# Whisper ASR

Whisper ASR checkpoints can be started through the OpenAI-compatible `/v1/audio/transcriptions` endpoint, but this path is experimental in the current SGLang-Omni tree. Prefer [Qwen3-ASR](qwen3_asr.md) for validated ASR serving.

## Prerequisites

Install `sglang-omni` by following [Installation](../get_started/installation.md), then download a Whisper checkpoint:

```bash
hf download openai/whisper-large-v3
```

## Server Configuration

Whisper ASR runs a single ASR stage on one GPU.

```bash
sgl-omni serve \
  --model-path openai/whisper-large-v3 \
  --port 8000
```

## Transcribe Audio

```bash
curl -X POST http://localhost:8000/v1/audio/transcriptions \
  -F model=openai/whisper-large-v3 \
  -F file=@tests/data/query_to_cars.wav \
  -F response_format=json
```

```python
import requests

with open("tests/data/query_to_cars.wav", "rb") as f:
    resp = requests.post(
        "http://localhost:8000/v1/audio/transcriptions",
        data={
            "model": "openai/whisper-large-v3",
            "response_format": "json",
        },
        files={"file": ("query_to_cars.wav", f, "audio/wav")},
        timeout=300,
    )

resp.raise_for_status()
print(resp.json()["text"])
```

## Request Parameters

| Parameter | Type | Default | Description |
|---|---|---|---|
| `file` | file | required | Audio file uploaded as multipart form data |
| `model` | string | server default | Model identifier |
| `language` | string | unset | Optional language hint |
| `response_format` | string | `json` | Use `json` for the current Whisper path |
| `temperature` | float | unset | Optional sampling temperature |

The request builder also supports `task` (`transcribe` by default) and
`max_new_tokens`, but the public transcription endpoint currently exposes only
the fields above.
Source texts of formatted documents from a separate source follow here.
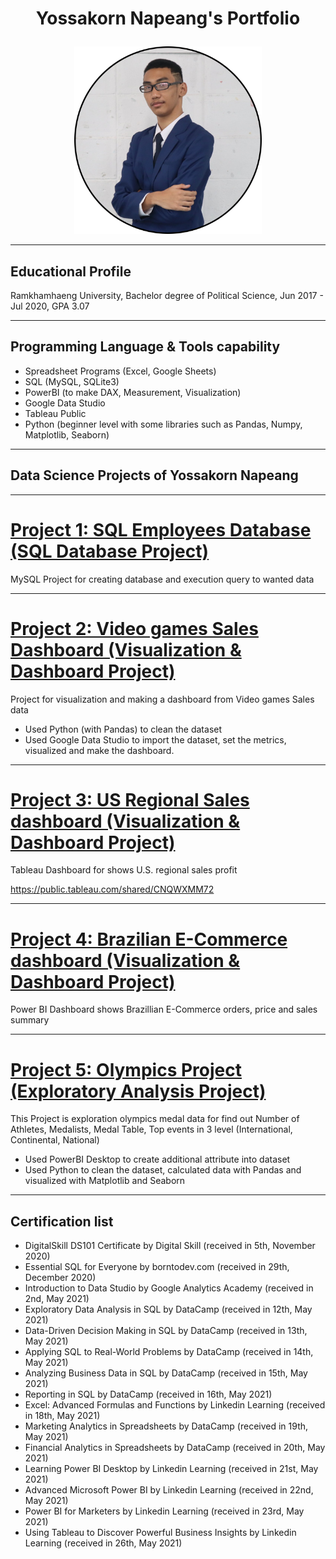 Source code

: <h1><p align="center"><b>Yossakorn Napeang's Portfolio</b></p></h1>
<p align="center">
  <img width="300" height="300" src="https://github.com/ynt29/Yossakorn_Portfolio/blob/main/ynpost.png?raw=true">
</p>

----------------------------------------------------
## Educational Profile
Ramkhamhaeng University, Bachelor degree of Political Science, Jun 2017 - Jul 2020, GPA 3.07

----------------------------------------------------
## Programming Language & Tools capability
* Spreadsheet Programs (Excel, Google Sheets)
* SQL (MySQL, SQLite3)
* PowerBI (to make DAX, Measurement, Visualization)
* Google Data Studio
* Tableau Public
* Python (beginner level with some libraries such as Pandas, Numpy, Matplotlib, Seaborn) 

----------------------------------------------------
## Data Science Projects of Yossakorn Napeang

----------------------------------------------------
# [Project 1: SQL Employees Database (SQL Database Project)](https://github.com/ynt29/SQL_Employees_Project)
MySQL Project for creating database and execution query to wanted data

-----------------------------------------------------
# [Project 2: Video games Sales Dashboard (Visualization & Dashboard Project)](https://github.com/ynt29/Videogames_Sales_dashboard)
Project for visualization and making a dashboard from Video games Sales data
* Used Python (with Pandas) to clean the dataset
* Used Google Data Studio to import the dataset, set the metrics, visualized and make the dashboard. 

-----------------------------------------------------
# [Project 3: US Regional Sales dashboard (Visualization & Dashboard Project)](https://github.com/ynt29/US_Regional_Sales)
Tableau Dashboard for shows U.S. regional sales profit

https://public.tableau.com/shared/CNQWXMM72

-----------------------------------------------------
# [Project 4: Brazilian E-Commerce dashboard (Visualization & Dashboard Project)](https://github.com/ynt29/brazilian_ecom_dashboard)
Power BI Dashboard shows Brazillian E-Commerce orders, price and sales summary

----------------------------------------------------
# [Project 5: Olympics Project (Exploratory Analysis Project)](https://github.com/ynt29/Olympics_Project)
This Project is exploration olympics medal data for find out Number of Athletes, Medalists, Medal Table, Top events in 3 level (International, Continental, National)
* Used PowerBI Desktop to create additional attribute into dataset
* Used Python to clean the dataset, calculated data with Pandas and visualized with Matplotlib and Seaborn

----------------------------------------------------
## Certification list
- DigitalSkill DS101 Certificate by Digital Skill (received in 5th, November 2020)
- Essential SQL for Everyone by borntodev.com (received in 29th, December 2020)
- Introduction to Data Studio by Google Analytics Academy (received in 2nd, May 2021)
- Exploratory Data Analysis in SQL by DataCamp (received in 12th, May 2021)
- Data-Driven Decision Making in SQL by DataCamp (received in 13th, May 2021)
- Applying SQL to Real-World Problems by DataCamp (received in 14th, May 2021)
- Analyzing Business Data in SQL by DataCamp (received in 15th, May 2021)
- Reporting in SQL by DataCamp (received in 16th, May 2021)
- Excel: Advanced Formulas and Functions by Linkedin Learning (received in 18th, May 2021)
- Marketing Analytics in Spreadsheets by DataCamp (received in 19th, May 2021)
- Financial Analytics in Spreadsheets by DataCamp (received in 20th, May 2021)
- Learning Power BI Desktop by Linkedin Learning (received in 21st, May 2021)
- Advanced Microsoft Power BI by Linkedin Learning (received in 22nd, May 2021)
- Power BI for Marketers by Linkedin Learning (received in 23rd, May 2021)
- Using Tableau to Discover Powerful Business Insights by Linkedin Learning (received in 26th, May 2021)
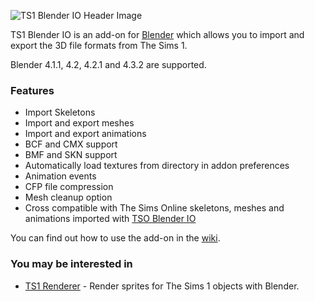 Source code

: ![TS1 Blender IO Header Image](https://github.com/mixiate/ts1-blender-io/assets/167040362/5949ba35-d256-4bb1-88e0-44ba96dac84e)

TS1 Blender IO is an add-on for [Blender](https://www.blender.org/) which allows you to import and export the 3D file formats from The Sims 1.

Blender 4.1.1, 4.2, 4.2.1 and 4.3.2 are supported.

### Features
- Import Skeletons
- Import and export meshes
- Import and export animations
- BCF and CMX support
- BMF and SKN support
- Automatically load textures from directory in addon preferences
- Animation events
- CFP file compression
- Mesh cleanup option
- Cross compatible with The Sims Online skeletons, meshes and animations imported with [TSO Blender IO](https://github.com/mixiate/tso-blender-io)

You can find out how to use the add-on in the [wiki](https://github.com/mixiate/ts1-blender-io/wiki).

### You may be interested in
- [TS1 Renderer](https://github.com/mixiate/ts1-renderer) - Render sprites for The Sims 1 objects with Blender.
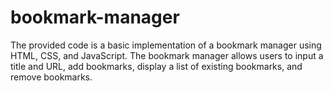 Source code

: # bookmark-manager
 The provided code is a basic implementation of a bookmark manager using HTML, CSS, and JavaScript. The bookmark manager allows users to input a title and URL, add bookmarks, display a list of existing bookmarks, and remove bookmarks.
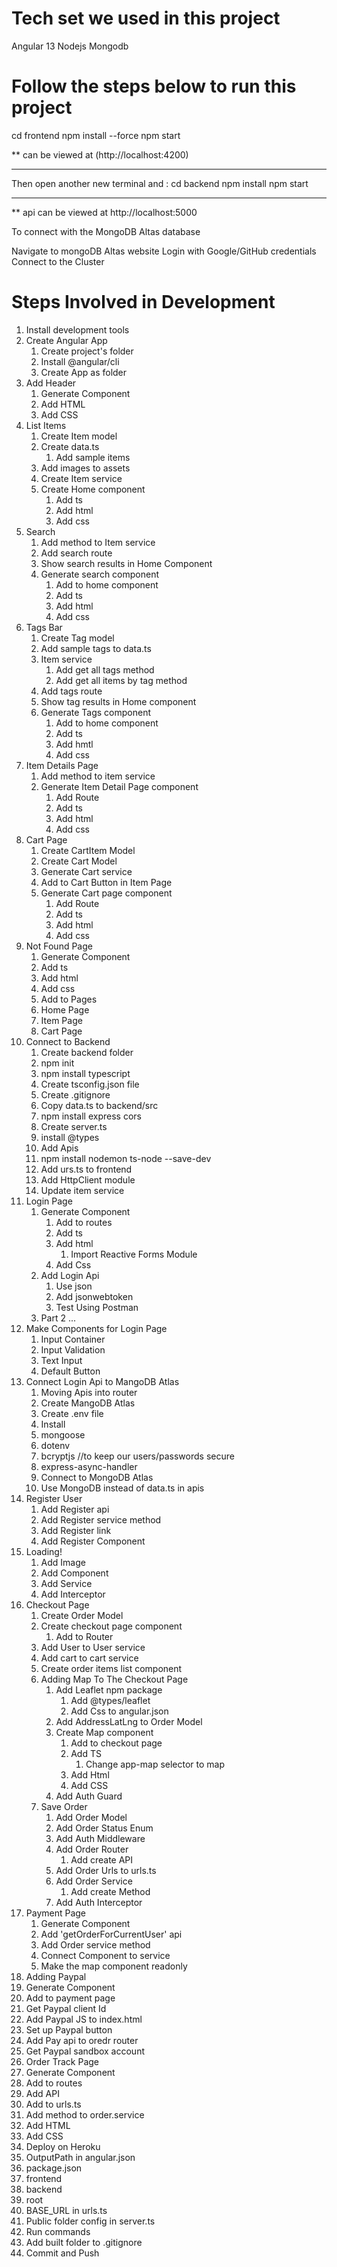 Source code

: # Tech set we used in this project

Angular 13
Nodejs
Mongodb

# Follow the steps below to run this project

cd frontend
npm install --force
npm start

\*\* can be viewed at (http://localhost:4200)

---

Then open another new terminal and :
cd backend
npm install
npm start

---

\*\* api can be viewed at http://localhost:5000

To connect with the MongoDB Altas database

Navigate to mongoDB Altas website
Login with Google/GitHub credentials
Connect to the Cluster

# Steps Involved in Development

1. Install development tools
2. Create Angular App
   1. Create project's folder
   2. Install @angular/cli
   3. Create App as folder
3. Add Header
   1. Generate Component
   2. Add HTML
   3. Add CSS
4. List Items
   1. Create Item model
   2. Create data.ts
      1. Add sample items
   3. Add images to assets
   4. Create Item service
   5. Create Home component
      1. Add ts
      2. Add html
      3. Add css
5. Search
   1. Add method to Item service
   2. Add search route
   3. Show search results in Home Component
   4. Generate search component
      1. Add to home component
      2. Add ts
      3. Add html
      4. Add css
6. Tags Bar
   1. Create Tag model
   2. Add sample tags to data.ts
   3. Item service
      1. Add get all tags method
      2. Add get all items by tag method
   4. Add tags route
   5. Show tag results in Home component
   6. Generate Tags component
      1. Add to home component
      2. Add ts
      3. Add hmtl
      4. Add css
7. Item Details Page
   1. Add method to item service
   2. Generate Item Detail Page component
      1. Add Route
      2. Add ts
      3. Add html
      4. Add css
8. Cart Page
   1. Create CartItem Model
   2. Create Cart Model
   3. Generate Cart service
   4. Add to Cart Button in Item Page
   5. Generate Cart page component
      1. Add Route
      2. Add ts
      3. Add html
      4. Add css
9. Not Found Page
   1. Generate Component
   1. Add ts
   1. Add html
   1. Add css
   1. Add to Pages
   1. Home Page
   1. Item Page
   1. Cart Page
10. Connect to Backend
    1. Create backend folder
    2. npm init
    3. npm install typescript
    4. Create tsconfig.json file
    5. Create .gitignore
    6. Copy data.ts to backend/src
    7. npm install express cors
    8. Create server.ts
    9. install @types
    10. Add Apis
    11. npm install nodemon ts-node --save-dev
    12. Add urs.ts to frontend
    13. Add HttpClient module
    14. Update item service
11. Login Page
    1. Generate Component
       1. Add to routes
       2. Add ts
       3. Add html
          1. Import Reactive Forms Module
       4. Add Css
    2. Add Login Api
       1. Use json
       2. Add jsonwebtoken
       3. Test Using Postman
    3. Part 2 ...
12. Make Components for Login Page
    1. Input Container
    2. Input Validation
    3. Text Input
    4. Default Button
13. Connect Login Api to MangoDB Atlas
    1. Moving Apis into router
    2. Create MangoDB Atlas
    3. Create .env file
    4. Install
    5. mongoose
    6. dotenv
    7. bcryptjs //to keep our users/passwords secure
    8. express-async-handler
    9. Connect to MongoDB Atlas
    10. Use MongoDB instead of data.ts in apis
14. Register User
    1. Add Register api
    2. Add Register service method
    3. Add Register link
    4. Add Register Component
15. Loading!
    1. Add Image
    2. Add Component
    3. Add Service
    4. Add Interceptor
16. Checkout Page
    1. Create Order Model
    2. Create checkout page component
       1. Add to Router
    3. Add User to User service
    4. Add cart to cart service
    5. Create order items list component
    6. Adding Map To The Checkout Page
       1. Add Leaflet npm package
          1. Add @types/leaflet
          2. Add Css to angular.json
       2. Add AddressLatLng to Order Model
       3. Create Map component
          1. Add to checkout page
          2. Add TS
             1. Change app-map selector to map
          3. Add Html
          4. Add CSS
       4. Add Auth Guard
    7. Save Order
       1. Add Order Model
       2. Add Order Status Enum
       3. Add Auth Middleware
       4. Add Order Router
          1. Add create API
       5. Add Order Urls to urls.ts
       6. Add Order Service
          1. Add create Method
       7. Add Auth Interceptor
17. Payment Page
    1. Generate Component
    2. Add 'getOrderForCurrentUser' api
    3. Add Order service method
    4. Connect Component to service
    5. Make the map component readonly
18. Adding Paypal
19. Generate Component
20. Add to payment page
21. Get Paypal client Id
22. Add Paypal JS to index.html
23. Set up Paypal button
24. Add Pay api to oredr router
25. Get Paypal sandbox account
26. Order Track Page
27. Generate Component
28. Add to routes
29. Add API
30. Add to urls.ts
31. Add method to order.service
32. Add HTML
33. Add CSS
34. Deploy on Heroku
35. OutputPath in angular.json
36. package.json
37. frontend
38. backend
39. root
40. BASE_URL in urls.ts
41. Public folder config in server.ts
42. Run commands
43. Add built folder to .gitignore
44. Commit and Push
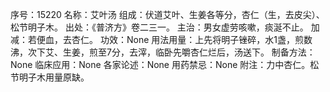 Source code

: 序号：15220
名称：艾叶汤
组成：伏道艾叶、生姜各等分，杏仁（生，去皮尖）、松节明子木。
出处：《普济方》卷二三一。
主治：男女虚劳咳嗽，痰涎不止。
加减：若便血，去杏仁。
功效：None
用法用量：上先将明子锉碎，水1盏，煎数沸，次下艾、生姜，煎至7分，去滓，临卧先嚼杏仁烂后，汤送下。
制备方法：None
临床应用：None
各家论述：None
用药禁忌：None
附注：力中杏仁。松节明子木用量原缺。
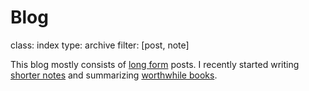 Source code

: Blog
====
class: index
type: archive
filter: [post, note]

This blog mostly consists of [long form](/posts) posts. I recently started
writing [shorter notes](/notes) and summarizing [worthwhile books](/books).
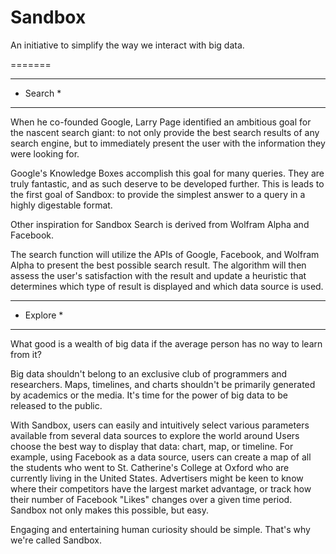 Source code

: Sandbox
=======

An initiative to simplify the way we interact with big data.

=======

**********
* Search *
**********

When he co-founded Google, Larry Page identified an ambitious goal for the nascent search giant: to not only provide the best search results of any search engine, but to immediately present the user with the information they were looking for.

Google's Knowledge Boxes accomplish this goal for many queries. They are truly fantastic, and as such deserve to be developed further. This is leads to the first goal of Sandbox: to provide the simplest answer to a query in a highly digestable format.

Other inspiration for Sandbox Search is derived from Wolfram Alpha and Facebook.

The search function will utilize the APIs of Google, Facebook, and Wolfram Alpha to present the best possible search result. The algorithm will then assess the user's satisfaction with the result and update a heuristic that determines which type of result is displayed and which data source is used.


***********
* Explore *
***********

What good is a wealth of big data if the average person has no way to learn from it?

Big data shouldn't belong to an exclusive club of programmers and researchers. Maps, timelines, and charts shouldn't be primarily generated by academics or the media. It's time for the power of big data to be released to the public.

With Sandbox, users can easily and intuitively select various parameters available from several data sources to explore the world around Users choose the best way to display that data: chart, map, or timeline. For example, using Facebook as a data source, users can create a map of all the students who went to St. Catherine's College at Oxford who are currently living in the United States. Advertisers might be keen to know where their competitors have the largest market advantage, or track how their number of Facebook "Likes" changes over a given time period. Sandbox not only makes this possible, but easy.

Engaging and entertaining human curiosity should be simple. That's why we're called Sandbox. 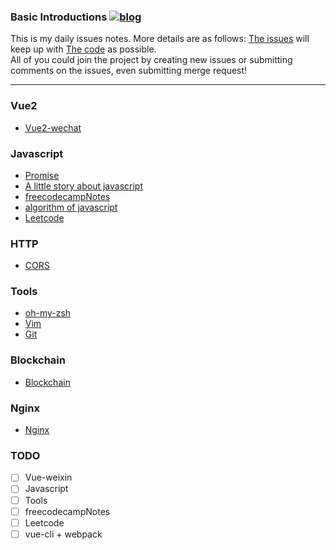 ### Basic Introductions  [![blog](https://avatars3.githubusercontent.com/u/17020223?s=18&v=4)](https://eyea.github.io/)

This is my daily issues notes. More details are as follows:
[The issues](https://github.com/eyea/DailyIssues/issues) will keep up with [The code](https://github.com/eyea/DailyIssues) as possible.<br>
All of you could join the project by creating new issues or submitting comments on the issues, even submitting merge request!<br>


---

### Vue2
- [Vue2-wechat](https://github.com/eyea/vue-wechat)

### Javascript
 - [Promise](https://github.com/eyea/DailyIssues/issues/3)
 - [A little story about javascript](https://github.com/eyea/DailyIssues/issues/11)
 - [freecodecampNotes](https://github.com/eyea/freecodecampNotes/issues)
 - [algorithm of javascript](https://github.com/eyea/dailyIssues/issues/14)
 - [Leetcode](https://github.com/eyea/dailyIssues/blob/master/Leetcode.md)
### HTTP
- [CORS](https://github.com/eyea/DailyIssues/issues/5)

### Tools
- [oh-my-zsh](https://github.com/eyea/DailyIssues/issues/2)
- [Vim](https://github.com/eyea/DailyIssues/issues/1)
- [Git](https://github.com/eyea/DailyIssues/issues/4)

### Blockchain
- [Blockchain](https://github.com/eyea/DailyIssues/issues/8)

### Nginx
- [Nginx](https://github.com/eyea/dailyIssues/issues/50)

### TODO
- [ ] Vue-weixin
- [ ] Javascript
- [ ] Tools
- [ ] freecodecampNotes
- [ ] Leetcode
- [ ] vue-cli + webpack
The route uses the ASR stage default unless the pipeline is
configured another way. For smoke tests, keep the request minimal and use
`response_format=json`.

## Known Limitations

- This path is experimental and not yet correctness-validated. Prefer Qwen3-ASR
  for validated ASR serving.
- Keep Whisper ASR at encoder batch size 1.
- Use `response_format=json`; other response formats are not validated for this
  experimental path.
- First startup can take several minutes.
- The endpoint accepts one uploaded file per request.
- Audio is resampled to 16 kHz before transcription.
- `prompt` is accepted by the HTTP endpoint for OpenAI compatibility, but
  Whisper ASR currently does not pass it into decoding.